VAX 9000 Family System Introduction

This document, "VAX 9000 Family System Introduction," provides a comprehensive overview of the VAX 9000 series of computer systems, focusing on their architecture, technologies, subsystems, configurations, and diagnostic capabilities.

Key aspects covered include:

1. System Overview and Performance: The VAX 9000 (Models 200 and 400) aims for high performance (30 to 108 VAX Unit of Processing - VUPs) through parallelism and pipelined instruction execution. It emphasizes high availability, reliability, and maintainability, supporting VMS (with symmetric multiprocessing) and ULTRIX operating systems, and VAXELN on the service processor.

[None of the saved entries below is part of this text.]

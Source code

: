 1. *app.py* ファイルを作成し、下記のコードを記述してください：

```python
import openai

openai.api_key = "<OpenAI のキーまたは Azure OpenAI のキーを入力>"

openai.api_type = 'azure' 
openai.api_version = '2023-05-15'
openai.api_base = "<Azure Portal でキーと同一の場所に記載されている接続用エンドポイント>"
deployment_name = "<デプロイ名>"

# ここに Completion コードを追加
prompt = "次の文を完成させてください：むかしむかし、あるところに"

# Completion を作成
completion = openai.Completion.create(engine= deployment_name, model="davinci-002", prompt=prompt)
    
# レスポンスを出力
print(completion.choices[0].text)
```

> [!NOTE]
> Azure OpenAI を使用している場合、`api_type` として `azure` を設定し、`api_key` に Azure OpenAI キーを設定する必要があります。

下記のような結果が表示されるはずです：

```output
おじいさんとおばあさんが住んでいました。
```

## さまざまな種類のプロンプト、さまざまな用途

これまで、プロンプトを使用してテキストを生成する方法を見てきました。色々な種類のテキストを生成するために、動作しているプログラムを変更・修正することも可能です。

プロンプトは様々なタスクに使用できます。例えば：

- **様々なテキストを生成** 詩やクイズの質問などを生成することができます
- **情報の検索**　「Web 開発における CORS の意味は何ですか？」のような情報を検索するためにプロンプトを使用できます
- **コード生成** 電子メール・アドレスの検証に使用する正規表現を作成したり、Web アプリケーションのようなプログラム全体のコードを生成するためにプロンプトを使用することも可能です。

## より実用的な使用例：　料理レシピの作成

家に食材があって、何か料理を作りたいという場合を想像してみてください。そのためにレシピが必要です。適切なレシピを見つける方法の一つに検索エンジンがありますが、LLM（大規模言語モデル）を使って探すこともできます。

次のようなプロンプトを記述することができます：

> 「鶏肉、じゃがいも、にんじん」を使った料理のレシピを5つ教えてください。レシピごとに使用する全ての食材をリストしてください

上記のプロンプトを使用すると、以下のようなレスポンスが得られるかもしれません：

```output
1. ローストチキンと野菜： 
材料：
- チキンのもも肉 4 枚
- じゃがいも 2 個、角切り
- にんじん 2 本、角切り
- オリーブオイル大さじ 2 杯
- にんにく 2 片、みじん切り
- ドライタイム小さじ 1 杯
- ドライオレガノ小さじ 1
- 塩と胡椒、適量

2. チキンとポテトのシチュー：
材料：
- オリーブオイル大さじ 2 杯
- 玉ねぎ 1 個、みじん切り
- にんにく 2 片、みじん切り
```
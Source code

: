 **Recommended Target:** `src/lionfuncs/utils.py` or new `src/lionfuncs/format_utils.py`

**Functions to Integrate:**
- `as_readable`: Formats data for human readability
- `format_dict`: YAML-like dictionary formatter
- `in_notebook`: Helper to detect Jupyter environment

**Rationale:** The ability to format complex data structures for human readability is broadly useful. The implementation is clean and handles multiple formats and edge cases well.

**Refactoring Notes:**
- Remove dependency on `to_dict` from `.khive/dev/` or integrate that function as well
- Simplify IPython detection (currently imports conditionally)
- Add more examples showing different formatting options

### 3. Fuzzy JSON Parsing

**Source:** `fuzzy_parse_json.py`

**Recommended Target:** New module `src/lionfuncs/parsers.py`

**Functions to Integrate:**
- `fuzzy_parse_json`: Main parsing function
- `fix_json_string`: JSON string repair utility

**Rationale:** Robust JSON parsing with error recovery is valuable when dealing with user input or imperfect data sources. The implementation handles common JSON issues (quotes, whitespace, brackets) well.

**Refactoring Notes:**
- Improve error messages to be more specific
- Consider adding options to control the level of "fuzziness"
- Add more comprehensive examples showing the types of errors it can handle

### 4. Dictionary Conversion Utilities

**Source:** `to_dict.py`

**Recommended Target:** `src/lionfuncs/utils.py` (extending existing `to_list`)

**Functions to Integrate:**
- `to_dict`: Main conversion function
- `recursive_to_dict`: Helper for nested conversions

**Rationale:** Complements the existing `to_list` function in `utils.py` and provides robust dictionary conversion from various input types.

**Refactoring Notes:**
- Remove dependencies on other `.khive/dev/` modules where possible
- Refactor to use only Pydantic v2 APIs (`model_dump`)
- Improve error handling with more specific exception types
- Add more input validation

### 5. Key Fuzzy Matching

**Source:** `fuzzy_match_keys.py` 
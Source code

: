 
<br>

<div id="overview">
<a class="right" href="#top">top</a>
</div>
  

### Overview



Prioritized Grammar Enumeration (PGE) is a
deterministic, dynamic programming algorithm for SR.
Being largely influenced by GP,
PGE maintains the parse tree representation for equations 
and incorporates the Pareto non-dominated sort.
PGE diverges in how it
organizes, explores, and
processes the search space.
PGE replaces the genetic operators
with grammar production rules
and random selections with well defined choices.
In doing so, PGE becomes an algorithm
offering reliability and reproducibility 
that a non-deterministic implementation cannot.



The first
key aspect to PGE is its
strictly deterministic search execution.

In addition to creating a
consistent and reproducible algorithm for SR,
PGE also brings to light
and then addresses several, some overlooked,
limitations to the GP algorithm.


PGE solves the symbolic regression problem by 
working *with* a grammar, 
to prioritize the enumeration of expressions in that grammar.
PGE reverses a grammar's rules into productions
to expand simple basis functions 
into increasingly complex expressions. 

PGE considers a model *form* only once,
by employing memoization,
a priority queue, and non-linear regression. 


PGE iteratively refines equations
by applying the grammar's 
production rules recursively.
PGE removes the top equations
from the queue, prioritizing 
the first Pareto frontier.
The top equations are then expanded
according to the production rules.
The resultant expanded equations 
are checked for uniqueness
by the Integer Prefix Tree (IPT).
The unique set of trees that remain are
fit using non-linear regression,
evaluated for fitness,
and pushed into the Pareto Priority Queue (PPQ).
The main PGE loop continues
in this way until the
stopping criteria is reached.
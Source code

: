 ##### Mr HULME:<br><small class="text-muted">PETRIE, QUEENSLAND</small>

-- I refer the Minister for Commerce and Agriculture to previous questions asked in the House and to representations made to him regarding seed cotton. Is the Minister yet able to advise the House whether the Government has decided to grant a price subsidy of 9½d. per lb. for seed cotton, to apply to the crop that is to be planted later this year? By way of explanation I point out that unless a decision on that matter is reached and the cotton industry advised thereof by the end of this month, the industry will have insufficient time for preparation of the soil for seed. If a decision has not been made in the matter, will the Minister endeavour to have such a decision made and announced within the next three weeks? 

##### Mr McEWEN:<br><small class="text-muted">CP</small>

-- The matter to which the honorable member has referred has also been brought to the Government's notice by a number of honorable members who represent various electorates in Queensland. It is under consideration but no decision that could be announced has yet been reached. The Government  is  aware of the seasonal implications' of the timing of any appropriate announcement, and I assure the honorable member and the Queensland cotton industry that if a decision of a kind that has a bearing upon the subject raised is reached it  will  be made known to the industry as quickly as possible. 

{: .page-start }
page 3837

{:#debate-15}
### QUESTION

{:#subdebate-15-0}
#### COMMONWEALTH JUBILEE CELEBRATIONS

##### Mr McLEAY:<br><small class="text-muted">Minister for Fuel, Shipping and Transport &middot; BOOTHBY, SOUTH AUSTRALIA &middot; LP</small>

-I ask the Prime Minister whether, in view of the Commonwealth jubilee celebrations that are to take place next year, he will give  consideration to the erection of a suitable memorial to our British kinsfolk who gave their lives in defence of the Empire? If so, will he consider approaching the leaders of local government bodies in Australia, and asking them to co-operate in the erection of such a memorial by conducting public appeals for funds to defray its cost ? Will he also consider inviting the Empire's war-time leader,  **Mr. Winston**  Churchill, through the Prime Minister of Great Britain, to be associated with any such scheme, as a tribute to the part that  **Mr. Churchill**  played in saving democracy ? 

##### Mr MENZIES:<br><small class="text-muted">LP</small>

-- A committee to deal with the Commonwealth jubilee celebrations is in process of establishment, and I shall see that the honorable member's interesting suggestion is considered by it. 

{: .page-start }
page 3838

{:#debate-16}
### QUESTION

2. Advanced Technologies and Packaging: The system utilizes cutting-edge hardware technologies such as third-generation Macrocell Arrays (MCA III), advanced Multichip Units (MCU) with High Density Signal Carriers (HDSC) for dense packaging and reduced signal delays, and Self-Timed RAMs (STRAMs) and Registers (STREGs) for efficient memory and register file implementation. The document also describes the physical layout of planar modules and cabinets.

3. Major Subsystems:

   • CPU Subsystem: Detailed into functional units:
     • IBox: Fetches and decodes instructions, manages branch prediction (using a Branch Prediction Cache - BPC), and issues operands.
     • MBox: Serves as the CPU interface to local cache and main memory, handling virtual-to-physical address translation via a Translation Buffer (TB) and managing a 128-Kbyte data cache.
     • EBox: The CPU's execution unit, providing integer, floating-point, multiply, and divide operations, organized in a pipelined fashion with various functional units (INT, MUL, FLOAT, DIV).
     • VBox (Optional): A vector processor for parallel arithmetic and logical operations on vector operands.
   • Clock Subsystem: Generates and distributes master and reference clocks for system timing, controlled by the SPU.
   • Service Processor Unit (SPU) and Scan Subsystem: Acts as the system console and maintenance processor. It initializes the system, loads microcode, performs error detection and fault isolation (leveraging extensive scan paths into CPU and SCU logic), and enables error recovery.
   • System Control Unit (SCU): Connects the CPUs, SPU, I/O, and main memory. It comprises the Junction Box (JBox) for data flow and arbitration, the I/O Control Unit (ICU) for I/O and interrupt management, and the Array Control Unit (ACU) for main memory control and cache consistency.
   • Main Memory Subsystem: Supports large memory capacities (up to 2 Gbytes) with interleaving for high bandwidth.
   • I/O Subsystem: Based on the high-speed XMI bus (125 Mbytes/s peak), accommodating various adapters (CIXCD, DEMNA, KDM70, DWMBB) for diverse connectivity (VAXcluster, Ethernet, disk/tape, BI bus).
   • Power and Power Control Subsystem: Describes power distribution (H7390 PFE or H7392 UPC), N+1 redundancy for reliability, battery backup, and environmental monitoring, all managed via the Power and Environmental Monitor (PEM) and Operator Control Panel (OCP).

4. Diagnostic Strategies: The document details both Test-Directed Diagnosis (TDD) for detecting "stuck-at" faults and Symptom-Directed Diagnosis (SDD) for isolating intermittent faults during normal operation, utilizing built-in self-tests (BISTs) and scan patterns.

5. System Configurations: Different models (210, 410, 420, 430, 440) are presented, varying in CPU count (1 to 4) and associated memory and I/O capacities.

6. System Exception and Interrupt Handling: Explains how the system's functional units (EBox, IBox, MBox, JBox) handle various hardware and software interrupts and exceptions (traps, faults, aborts), including the role of dedicated registers and control logic.

In essence, the document serves as an in-depth technical introduction to the VAX 9000 family, highlighting its innovative hardware design, performance features, and advanced diagnostic and control mechanisms.